- Born: February 18, 1966 (age 60) Beverly, Massachusetts, United States
- Occupations: Film director, television director
- Years active: 1989–present

= Guy Ferland =

American film and television director

Guy Ferland (born February 18, 1966) is an American film and television director.

==Career==
After Alfred Hitchcock's 1946 film Notorious inspired him to become a filmmaker, Ferland went on to study cinema production at the University of Southern California's School of Cinema and Television, graduating in 1988, and received an internship working as a researcher at Creative Artists Agency. He landed a job as film director Joel Schumacher's assistant three days after receiving his Bachelor of Arts degree and until 1994 he worked with Schumacher on Cousins, Flatliners, If Looks Could Kill, Dying Young, Falling Down and The Client, receiving an associate producer credit in the last. He then moved on to write and direct his first own film, The Babysitter, in 1995 and in 1997 directed Telling Lies in America, which was commended for Excellence in Filmmaking by the National Board of Review of Motion Pictures. After directing and producing Delivered, he began to direct for television, starting with Our Guys: Outrage at Glen Ridge, an American Broadcasting Company made-for-television movie. He also directed the award-winning television movies After the Storm and Bang, Bang, You're Dead in 2001 and 2002 respectively.

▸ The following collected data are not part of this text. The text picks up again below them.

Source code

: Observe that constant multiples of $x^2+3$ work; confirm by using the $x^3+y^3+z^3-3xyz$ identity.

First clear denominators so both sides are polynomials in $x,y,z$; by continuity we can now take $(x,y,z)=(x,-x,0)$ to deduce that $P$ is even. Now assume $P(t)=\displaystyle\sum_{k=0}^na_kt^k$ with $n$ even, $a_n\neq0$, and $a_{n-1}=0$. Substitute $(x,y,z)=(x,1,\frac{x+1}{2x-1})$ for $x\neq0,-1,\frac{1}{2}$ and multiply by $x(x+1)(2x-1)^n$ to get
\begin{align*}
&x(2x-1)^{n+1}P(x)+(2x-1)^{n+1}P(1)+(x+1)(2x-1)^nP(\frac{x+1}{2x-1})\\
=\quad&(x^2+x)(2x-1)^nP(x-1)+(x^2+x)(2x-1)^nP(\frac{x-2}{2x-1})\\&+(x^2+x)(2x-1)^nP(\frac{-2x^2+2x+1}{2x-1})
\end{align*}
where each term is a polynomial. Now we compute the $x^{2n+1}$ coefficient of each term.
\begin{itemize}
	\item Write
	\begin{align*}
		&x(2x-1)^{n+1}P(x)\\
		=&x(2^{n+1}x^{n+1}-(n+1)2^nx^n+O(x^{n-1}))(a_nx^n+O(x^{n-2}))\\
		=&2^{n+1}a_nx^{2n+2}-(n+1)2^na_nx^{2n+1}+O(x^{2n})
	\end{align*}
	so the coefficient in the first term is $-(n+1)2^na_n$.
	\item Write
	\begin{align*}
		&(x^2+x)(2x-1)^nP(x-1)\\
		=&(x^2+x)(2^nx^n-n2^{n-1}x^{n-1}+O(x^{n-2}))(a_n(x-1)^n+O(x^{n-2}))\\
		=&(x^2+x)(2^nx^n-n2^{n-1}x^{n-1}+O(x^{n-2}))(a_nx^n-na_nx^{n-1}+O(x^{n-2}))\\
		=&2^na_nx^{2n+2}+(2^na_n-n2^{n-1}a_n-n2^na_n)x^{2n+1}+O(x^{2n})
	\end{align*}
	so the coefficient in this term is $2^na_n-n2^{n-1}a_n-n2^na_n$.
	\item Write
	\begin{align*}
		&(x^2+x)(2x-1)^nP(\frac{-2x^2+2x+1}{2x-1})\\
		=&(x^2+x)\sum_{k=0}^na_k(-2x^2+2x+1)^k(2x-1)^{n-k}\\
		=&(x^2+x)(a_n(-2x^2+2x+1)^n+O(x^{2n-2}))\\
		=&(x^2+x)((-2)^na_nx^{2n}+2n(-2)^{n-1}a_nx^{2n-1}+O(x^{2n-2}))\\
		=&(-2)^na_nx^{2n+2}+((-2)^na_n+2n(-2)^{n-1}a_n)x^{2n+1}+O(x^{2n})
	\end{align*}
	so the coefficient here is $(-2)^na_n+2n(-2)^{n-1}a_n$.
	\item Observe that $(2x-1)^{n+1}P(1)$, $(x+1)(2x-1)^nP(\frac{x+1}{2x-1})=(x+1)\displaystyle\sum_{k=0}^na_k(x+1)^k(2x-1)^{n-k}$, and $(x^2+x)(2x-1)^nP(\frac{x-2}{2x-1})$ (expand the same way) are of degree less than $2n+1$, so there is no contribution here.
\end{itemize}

After the Storm was named Best Feature Film at the 2000 New York International Independent Film and Video Festival and Ferland was individually commended on the realism he brought to the film with underwater photography, while he was awarded a Daytime Emmy Award in the category of Outstanding Directing in a Children's Special and a Directors Guild of America Award in the category of Outstanding Directorial Achievement in Children's Programs for Bang Bang You're Dead in 2003.

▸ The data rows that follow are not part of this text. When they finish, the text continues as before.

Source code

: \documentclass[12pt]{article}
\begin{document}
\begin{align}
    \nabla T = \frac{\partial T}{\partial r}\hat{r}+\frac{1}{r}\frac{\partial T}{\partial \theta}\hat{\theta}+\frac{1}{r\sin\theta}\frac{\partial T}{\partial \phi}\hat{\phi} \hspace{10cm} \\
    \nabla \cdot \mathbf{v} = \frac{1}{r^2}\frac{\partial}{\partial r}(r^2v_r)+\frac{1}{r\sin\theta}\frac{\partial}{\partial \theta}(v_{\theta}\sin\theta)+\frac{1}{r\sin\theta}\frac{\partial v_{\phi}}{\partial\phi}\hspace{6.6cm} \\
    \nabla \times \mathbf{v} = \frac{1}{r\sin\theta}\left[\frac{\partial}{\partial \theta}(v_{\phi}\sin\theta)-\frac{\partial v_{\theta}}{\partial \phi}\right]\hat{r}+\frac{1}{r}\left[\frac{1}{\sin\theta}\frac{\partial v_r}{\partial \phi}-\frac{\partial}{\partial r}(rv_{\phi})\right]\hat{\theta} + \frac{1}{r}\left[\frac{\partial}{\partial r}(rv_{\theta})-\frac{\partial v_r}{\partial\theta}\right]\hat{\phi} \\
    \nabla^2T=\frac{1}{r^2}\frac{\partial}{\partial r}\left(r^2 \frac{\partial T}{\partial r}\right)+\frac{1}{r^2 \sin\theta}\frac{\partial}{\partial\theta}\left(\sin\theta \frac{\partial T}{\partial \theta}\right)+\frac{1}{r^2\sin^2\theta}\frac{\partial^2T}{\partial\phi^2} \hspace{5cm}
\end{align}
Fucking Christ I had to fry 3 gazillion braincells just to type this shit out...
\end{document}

After directing the 2004 sequel to the 1987 Dirty Dancing, Dirty Dancing: Havana Nights, Ferland proceeded to work primarily with television series, and has picked up credits directing for the series Ed, Medical Investigation, House, M.D., Blind Justice, Nip/Tuck, The Unit, Prison Break, Sleeper Cell, Raines, Traveler, Damages, Saving Grace, The Riches, Eleventh Hour, The Blacklist, Daredevil, and most notably The Shield, for which he has directed thirteen episodes.

He was a regular director for the FX series Sons of Anarchy. Ferland has directed episodes of all seven seasons of the show. He also directed one episode of the FX series The Bridge in 2014.

He also directed six episodes of the zombie television series The Walking Dead.

Ferland has directed episodes for CBS' Elementary.

He also directed one episode for first season FX series The Strain, created by Guillermo del Toro.

Also an episode from the second and third season of Yellowstone.

In 2021, he directed two episodes of Coyote and episode #116, "Due Process,” from the eighth season of Chicago P.D.

He directed episodes five and six of the American western drama series 1923.

==Personal life==
Ferland was born in Beverly, Massachusetts and attended the acclaimed Hollis/Brookline High School in Hollis, NH. His father is Rod Ferland, a high school band teacher who also plays with Massachusetts' Boston Pops Orchestra.